━━ Exercise data
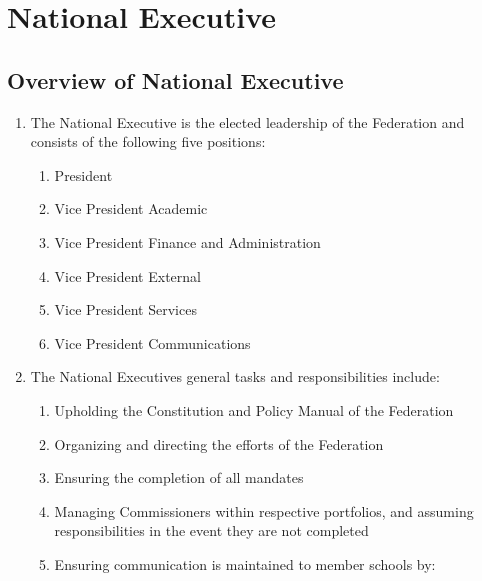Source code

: \section{National Executive}
\label{national-executive}

\subsection{Overview of National Executive}
\label{overview-of-national-executive}

\begin{enumerate}
 \item
  The National Executive is the elected leadership of the Federation and consists of the following five positions:

  \begin{enumerate}
   \item
    President
   \item
    Vice President Academic
   \item
    Vice President Finance and Administration
   \item
    Vice President External
   \item
    Vice President Services
   \item
    Vice President Communications

  \end{enumerate}

 \item
  The National Executive\textquotesingle s general tasks and responsibilities include:
  \begin{enumerate}
   \item
    Upholding the Constitution and Policy Manual of the Federation
   \item
    Organizing and directing the efforts of the Federation
   \item
    Ensuring the completion of all mandates
   \item
    Managing Commissioners within respective portfolios, and assuming responsibilities in the event they are not completed
   \item
    Ensuring communication is maintained to member schools by:


\end{enumerate}
\end{enumerate}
━━━━
◆ **Problem requirements**
Identify each line in the records above containing the word "responsibilities"; copy those lines.

◆ **Answer below**
  The National Executive\textquotesingle s general tasks and responsibilities include:
    Managing Commissioners within respective portfolios, and assuming responsibilities in the event they are not completed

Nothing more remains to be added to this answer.